Instrumental by Cream

from the album Fresh Cream
- Released: 9 December 1966
- Recorded: July – October 1966
- Studio: Rayrik & Ryemuse, London
- Genre: Rock
- Length: 5:09
- Label: Reaction (UK); Atco (US);
- Composer: Ginger Baker
- Producer: Robert Stigwood

Audio sample
- Sample from Fresh Creamfile; help;

= Toad (instrumental) =

1966 instrumental by British rock band Cream

"Toad" is an instrumental by British rock band Cream and was released on their 1966 debut album, Fresh Cream. Composed by drummer Ginger Baker, the piece is a five-minute drum solo (with a brief guitar and bass introduction and ending). Although drum solos are common in jazz, "Toad" is one of the earliest recorded by a rock group.

==Background==
"Toad" grew out of "Camels and Elephants", a composition Baker had recorded with the Graham Bond Organisation in 1965. When he formed Cream, "Toad" was first recorded for their debut album, Fresh Cream (1966). Baker plays a sequence of drum patterns that are built up, varied, and then dropped, giving way to a new pattern. On the piece, Baker often produced complementary rhythms on the hi-hat, ride cymbal, double-bass drums and tom-toms simultaneously.

==Other recordings==
An extended sixteen-minute live version (of which 13 minutes is drum solo) appears on Cream's 1968 album Wheels of Fire. A slightly longer version of this recording, with some additional guitar and bass edited into the introduction from another performance, appears on Cream's four-disc compilation album Those Were the Days (1997). "Toad" also featured in Cream's reunion concert in May 2005 at the Royal Albert Hall, and appears on the Royal Albert Hall London May 2-3-5-6, 2005 album.

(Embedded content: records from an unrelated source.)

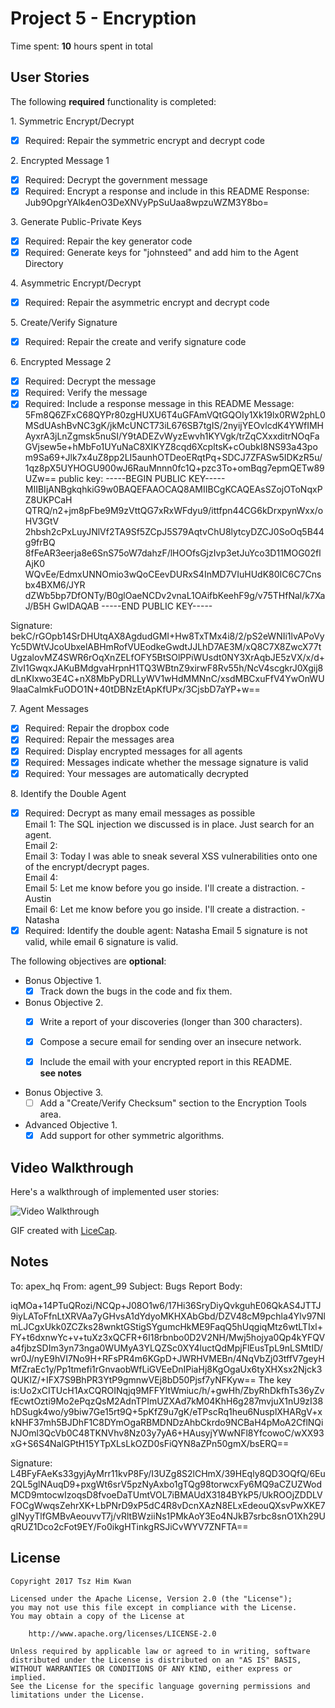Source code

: # Project 5 - Encryption

Time spent: **10** hours spent in total

## User Stories

The following **required** functionality is completed:

1\. Symmetric Encrypt/Decrypt
  * [x]  Required: Repair the symmetric encrypt and decrypt code

2\. Encrypted Message 1
  * [x]  Required: Decrypt the government message
  * [x]  Required: Encrypt a response and include in this README
          Response: Jub9OpgrYAlk4enO3DeXNVyPpSuUaa8wpzuWZM3Y8bo=

3\. Generate Public-Private Keys
  * [x]  Required: Repair the key generator code
  * [x]  Required: Generate keys for "johnsteed" and add him to the Agent Directory

4\. Asymmetric Encrypt/Decrypt
  * [x]  Required: Repair the asymmetric encrypt and decrypt code

5\. Create/Verify Signature
  * [x]  Required: Repair the create and verify signature code
  
6\. Encrypted Message 2
  * [x]  Required: Decrypt the message
  * [x]  Required: Verify the message
  * [x]  Required: Include a response message in this README
         Message:
5Fm8Q6ZFxC68QYPr80zgHUXU6T4uGFAmVQtGQOIy1Xk19lx0RW2phL0MSdUAshBvNC3gK/jkMcUNCT73iL676SB7tgIS/2nyijYEOvlcdK4YWfIMHAyxrA3jLnZgmsk5nuSI/Y9tADEZvWyzEwvh1KYVgk/trZqCXxxditrNOqFaGVjsew5e+hMbFo1UYuNaC8XIKYZ8cqd6XcpltsK+cOubkI8NS93a43pom9Sa69+Jlk7x4uZ8pp2LI5aunhOTDeoERqtPq+SDCJ7ZFASw5IDKzR5u/1qz8pX5UYHOGU900wJ6RauMnnn0fc1Q+pzc3To+omBqg7epmQETw89UZw==
public key: -----BEGIN PUBLIC KEY-----
MIIBIjANBgkqhkiG9w0BAQEFAAOCAQ8AMIIBCgKCAQEAsSZojOToNqxPZ8UKPCaH
QTRQ/n2+jm8pFbe9M9zVttQG7xRxWFdyu9/ittfpn44CG6kDrxpynWxx/oHV3GtV
2hbsh2cPxLuyJNlVf2TA9Sf5ZCpJ5S79AqtvChU8lytcyDZCJ0SoOq5B44g9frBQ
8fFeAR3eerja8e6SnS75oW7dahzF/lHOOfsGjzIvp3etJuYco3D11MOG02flAjK0
WQvEe/EdmxUNNOmio3wQoCEevDURxS4InMD7VIuHUdK80IC6C7Cnsbx4BXM6/JYR
dZWb5bp7DfONTy/B0glOaeNCDv2vnaL1OAifbKeehF9g/v75THfNal/k7XaJ/B5H
GwIDAQAB
-----END PUBLIC KEY-----

Signature:
bekC/rGOpb14SrDHUtqAX8AgdudGMI+Hw8TxTMx4i8/2/pS2eWNIi1lvAPoVyYc5DWtVJcoUbxelABHmRofVUEodkeGwdtJJLhD7AE3M/xQ8C7X8ZwcX77tUgzalovMZ4SWR6rOqXnZELfOFY5BtSOlPPiWUsdt0NY3XrAqbJE5zVX/x/d+ZlvI1GwqxJAKuBMdgvaHrpnH1TQ3WBtnZ9xirwF8Rv55h/NcV4scgkrJ0Xgij8dLnKIxwo3E4C+nX8MbPyDRLLyWV1wHdMMNnC/xsdMBCxuFfV4YwOnWU9laaCalmkFuODO1N+40tDBNzEtApKfUPx/3CjsbD7aYP+w==

7\. Agent Messages
  * [x]  Required: Repair the dropbox code
  * [x]  Required: Repair the messages area
  * [x]  Required: Display encrypted messages for all agents
  * [x]  Required: Messages indicate whether the message signature is valid
  * [x]  Required: Your messages are automatically decrypted

8\. Identify the Double Agent
  * [x]  Required: Decrypt as many email messages as possible</br>
         Email 1: The SQL injection we discussed is in place. Just search for an agent.</br>
         Email 2:</br>
         Email 3: Today I was able to sneak several XSS vulnerabilities onto one of the encrypt/decrypt pages.</br>
         Email 4:</br>
         Email 5: Let me know before you go inside. I'll create a distraction. - Austin</br>
         Email 6: Let me know before you go inside. I'll create a distraction. - Natasha</br>
  * [x]  Required: Identify the double agent: Natasha
         Email 5 signature is not valid, while email 6 signature is valid.

The following objectives are **optional**:

* Bonus Objective 1\.
  * [x]  Track down the bugs in the code and fix them.

* Bonus Objective 2\.
  * [x]  Write a report of your discoveries (longer than 300 characters).
  * [x]  Compose a secure email for sending over an insecure network.
  * [x]  Include the email with your encrypted report in this README.</br>
  **see notes**
  

* Bonus Objective 3\.
  * [ ]  Add a "Create/Verify Checksum" section to the Encryption Tools area.

* Advanced Objective 1\.
  * [x]  Add support for other symmetric algorithms.

## Video Walkthrough

Here's a walkthrough of implemented user stories:

<img src='http://i.imgur.com/8cB65s5.gif' title='Video Walkthrough' width='' alt='Video Walkthrough' />

GIF created with [LiceCap](http://www.cockos.com/licecap/).

## Notes

To: apex_hq
From: agent_99
Subject: Bugs Report
Body:

iqMOa+14PTuQRozi/NCQp+J08O1w6/17Hi36SryDiyQvkguhE06QkAS4JTTJ9iyLAToFfnLtXRVAa7yGHvsA1dYdyoMKHXAbGbd/DZV48cM9pchla4Ylv97NlmLJCgxUkk0ZCZks28wnktGStigSYgumcHkME9FaqQ5hUqgiqMtz6wtLTIxl+FY+t6dxnwYc+v+tuXz3xQCFR+6I18rbnbo0D2V2NH/Mwj5hojya0Qp4kYFQVa4fjbzSDIm3yn73nga0WUMyA3YLQZSc0XY4luctQdMpjFlEusTpL9nLSMtID/wr0J/nyE9hVI7No9H+RFsPR4m6KGpD+JWRHVMEBn/4NqVbZj03tffV7geyHMfZraEc1y/Pp1tmefi1rGnvaobWfLiGVEeDnIPiaHj8KgOgaUx6tyXHXsx2Njck3QUKlZ/+IFX7S9BhPR3YtP9gmnwVEj8bD50Pjsf7yNFKyw== 
The key is:Uo2xCITUcH1AxCQROINqjq9MFFYItWmiuc/h/+gwHh/ZbyRhDkfhTs36yZvfEcwtOzti9Mo2ePqzQsM2AdnTPImUZXAd7kM04KhH6g287mvjuX1nU9zI38hDSugk4wo/y9biw7Ge15rt9Q+5pKfZ9u7gK/eTPscRq1heu6NusplXHARgV+xkNHF37mh5BJDhF1C8DYmOgaRBMDNDzAhbCkrdo9NCBaH4pMoA2CflNQiNJOml3QcVb0C48TKNVhv8Nz03y7yA6+HAusyjYWwNFl8YfcowoC/wXX93xG+S6S4NalGPtH15YTpXLsLkOZD0sFiQYN8aZPn50gmX/bsERQ==

Signature:
L4BFyFAeKs33gyjAyMrr11kvP8Fy/I3UZg8S2lCHmX/39HEqly8QD3OQfQ/6Eu2QL5glNAuqD9+pxgWt6srV5pzNyAxbo1gTQg98torwcxFy6MQ9aCZUZWodMCD9mtocwIzoqsD8fvoeDaTUmtVOL7iBMAUdX3184BYkP5/UkROOjZDDLVFOCgWwqsZehrXK+LbPNrD9xP5dC4R8vDcnXAzN8ELxEdeouQXsvPwXKE7gINyyTlfGMBvAeouvvT7j/vRltBWziiNs1PMkAoY3Eo4NJkB7srbc8snO1Xh29UqRUZ1Dco2cFot9EY/Fo0ikgHTinkgRSJiCvWYV7ZNFTA==

## License

    Copyright 2017 Tsz Him Kwan

    Licensed under the Apache License, Version 2.0 (the "License");
    you may not use this file except in compliance with the License.
    You may obtain a copy of the License at

        http://www.apache.org/licenses/LICENSE-2.0

    Unless required by applicable law or agreed to in writing, software
    distributed under the License is distributed on an "AS IS" BASIS,
    WITHOUT WARRANTIES OR CONDITIONS OF ANY KIND, either express or implied.
    See the License for the specific language governing permissions and
    limitations under the License.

"Toad" was performed by Ginger Baker's Air Force, and a 13-minute version with drum solos by Baker, Remi Kabaka and Phil Seamen appears on their 1970 live album, Ginger Baker's Air Force, recorded at the Royal Albert Hall in January 1970. "Toad" later evolved into "Toady", which featured on Ginger Baker's Air Force 2 (1970).

==Reception and influence==
The Cream website, Those Were the Days, described "Toad" as "a coherent drums solo that remains unequalled in Rock Music. It influenced many contemporaries and innumerable budding drummers." "Toad" has been "widely imitated", and "paved the way for a decade of heavy-metal drum solos". Spin magazine gave it the "dubious distinction of introducing the drum solo to the rock LP", and The Drummer: 100 Years of Rhythmic Power and Invention called Baker's drumming on "Toad" "a milestone in drum soloing". In a review of Cream, Life magazine said that "Toad" "features sustained, imaginative drumming that would knock out a Carnegie jazz audience".

In a review of Wheels of Fire in Rolling Stone, Jann S. Wenner described Cream's live performance of "Toad" as "pretty good", and "much better" than the studio version on Fresh Cream. Wenner remarked that Baker's "tendency to be sloppy is not evident, and he gets moving quickly and sustains the tension well".